Жила этим миражом. С воодушевлением ждала лета, выпускного, поступления. И отчим, несомненно, тоже этого ждал. Надеялся, что я уеду, а он вздохнёт с облегчением, освободив домашнее пространство от чужого, постороннего человека. Как писал Кафка в одном из писем к Фелиции: "По сути, согласие в семье нарушается только мною, причём год от года всё более злостно" - именно так было и в нашей семье. Я являлась зерном большинства конфликтов. Ненамеренно, конечно, так выходило. Отчим срывал на мне гнев, цеплялся к незначительным вещам, выставляя меня в далеко не радужном свете, и мама с Кириллом, разумеется, оказывались втянутыми в эти скандалы. В детстве меня обижало, что самый близкий по сути мне человек никогда не вступался за меня, позже, когда мама стала замечать неправоту мужа, напротив, я уже просила её не вмешиваться, поскольку то лишь усугубляло положение дел, обостряло неприязнь и агрессию отчима по отношению ко мне. И так она металась из стороны в сторону, не зная, чью позицию принять. Кирилл же и вовсе закрывался в комнате, в слезах затыкал уши. Однажды он попытался встать на мою защиту, за что получил от папаши незаслуженную порку ремнём.

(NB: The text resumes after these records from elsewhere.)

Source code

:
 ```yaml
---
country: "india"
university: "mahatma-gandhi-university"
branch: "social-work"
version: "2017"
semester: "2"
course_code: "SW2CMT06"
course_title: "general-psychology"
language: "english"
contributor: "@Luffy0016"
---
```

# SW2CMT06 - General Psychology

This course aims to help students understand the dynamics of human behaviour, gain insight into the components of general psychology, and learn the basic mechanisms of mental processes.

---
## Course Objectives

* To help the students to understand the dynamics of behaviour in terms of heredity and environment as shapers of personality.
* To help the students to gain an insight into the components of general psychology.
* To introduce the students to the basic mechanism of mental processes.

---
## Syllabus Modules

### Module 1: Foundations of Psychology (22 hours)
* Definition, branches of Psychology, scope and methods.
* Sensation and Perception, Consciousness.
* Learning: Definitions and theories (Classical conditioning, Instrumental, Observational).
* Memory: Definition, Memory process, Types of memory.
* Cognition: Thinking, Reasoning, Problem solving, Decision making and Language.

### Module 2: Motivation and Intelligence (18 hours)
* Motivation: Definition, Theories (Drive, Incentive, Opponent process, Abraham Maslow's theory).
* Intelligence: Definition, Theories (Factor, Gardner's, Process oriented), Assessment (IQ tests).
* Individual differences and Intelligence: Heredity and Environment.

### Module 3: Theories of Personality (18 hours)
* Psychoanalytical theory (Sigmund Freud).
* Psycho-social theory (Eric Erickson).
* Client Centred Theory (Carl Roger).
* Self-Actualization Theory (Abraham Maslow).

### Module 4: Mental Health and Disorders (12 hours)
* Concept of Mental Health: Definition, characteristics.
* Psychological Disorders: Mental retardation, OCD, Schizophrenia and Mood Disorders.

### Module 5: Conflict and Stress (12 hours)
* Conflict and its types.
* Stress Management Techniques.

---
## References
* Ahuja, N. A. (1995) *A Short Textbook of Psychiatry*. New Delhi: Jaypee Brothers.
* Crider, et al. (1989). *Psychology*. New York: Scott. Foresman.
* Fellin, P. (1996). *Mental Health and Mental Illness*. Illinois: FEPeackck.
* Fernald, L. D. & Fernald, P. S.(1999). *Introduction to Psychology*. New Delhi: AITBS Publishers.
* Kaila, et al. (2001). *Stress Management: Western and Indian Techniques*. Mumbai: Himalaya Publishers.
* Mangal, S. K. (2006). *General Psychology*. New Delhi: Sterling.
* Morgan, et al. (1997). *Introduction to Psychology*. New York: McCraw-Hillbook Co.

Понятно, что продолжаться так не могло. И мама, что говорить, тоже ждала моего переселения. Она любила меня, но видела, как все мы мучились, барахтаясь в этом тигеле, единственным выходом из которого было моё поступление в вуз другого города. Именно поэтому эмоционально переживала мой пропуск второго вступительного экзамена. Мама понимала, что если я останусь дома ещё на четыре года, что-то произойдёт. Кульминация не минуема в любом конфликте, а наш был настолько назревшим, что стоило кинуть спичку, как всё обещало сгореть, оставив лишь угли да пепел, я тоже осознавала это. Однако судьба сыграла шутку.
После двухчасовой дороги на автобусе, к вечеру я приехала в Москву. Добралась до Тверского бульвара, забежала в магазин, купив вишнёвый йогурт и яблоко, а ночь провела в бюджетной гостинице. Всё ещё пребывала в потерянном состоянии после похорон, но, вопреки всем и всему, в силах своих была уверена. Творческий экзамен пугал менее экзамена по русскому языку, менее экзамена по литературе. Ещё тогда, когда я только надумала поступать в это место, ознакомившись на сайтах и пабликах социальных сетей с информацией об институте, узнала, что творческий этюд - это полнейшая возможность абитуриента выразить себя, ничем не ограниченно проявить писательские способности. Поступающим предоставлялось в среднем около пятнадцати тем, ты выбираешь ту, что тебе ближе, и, применяя имеющуюся эрудицию, воображение, литературные умения, приступаешь к действию. Что страшного? Да ничего абсолютно. Если бы не одно "но" - нельзя быть настолько наивной и самонадеянной, какой оказалась я.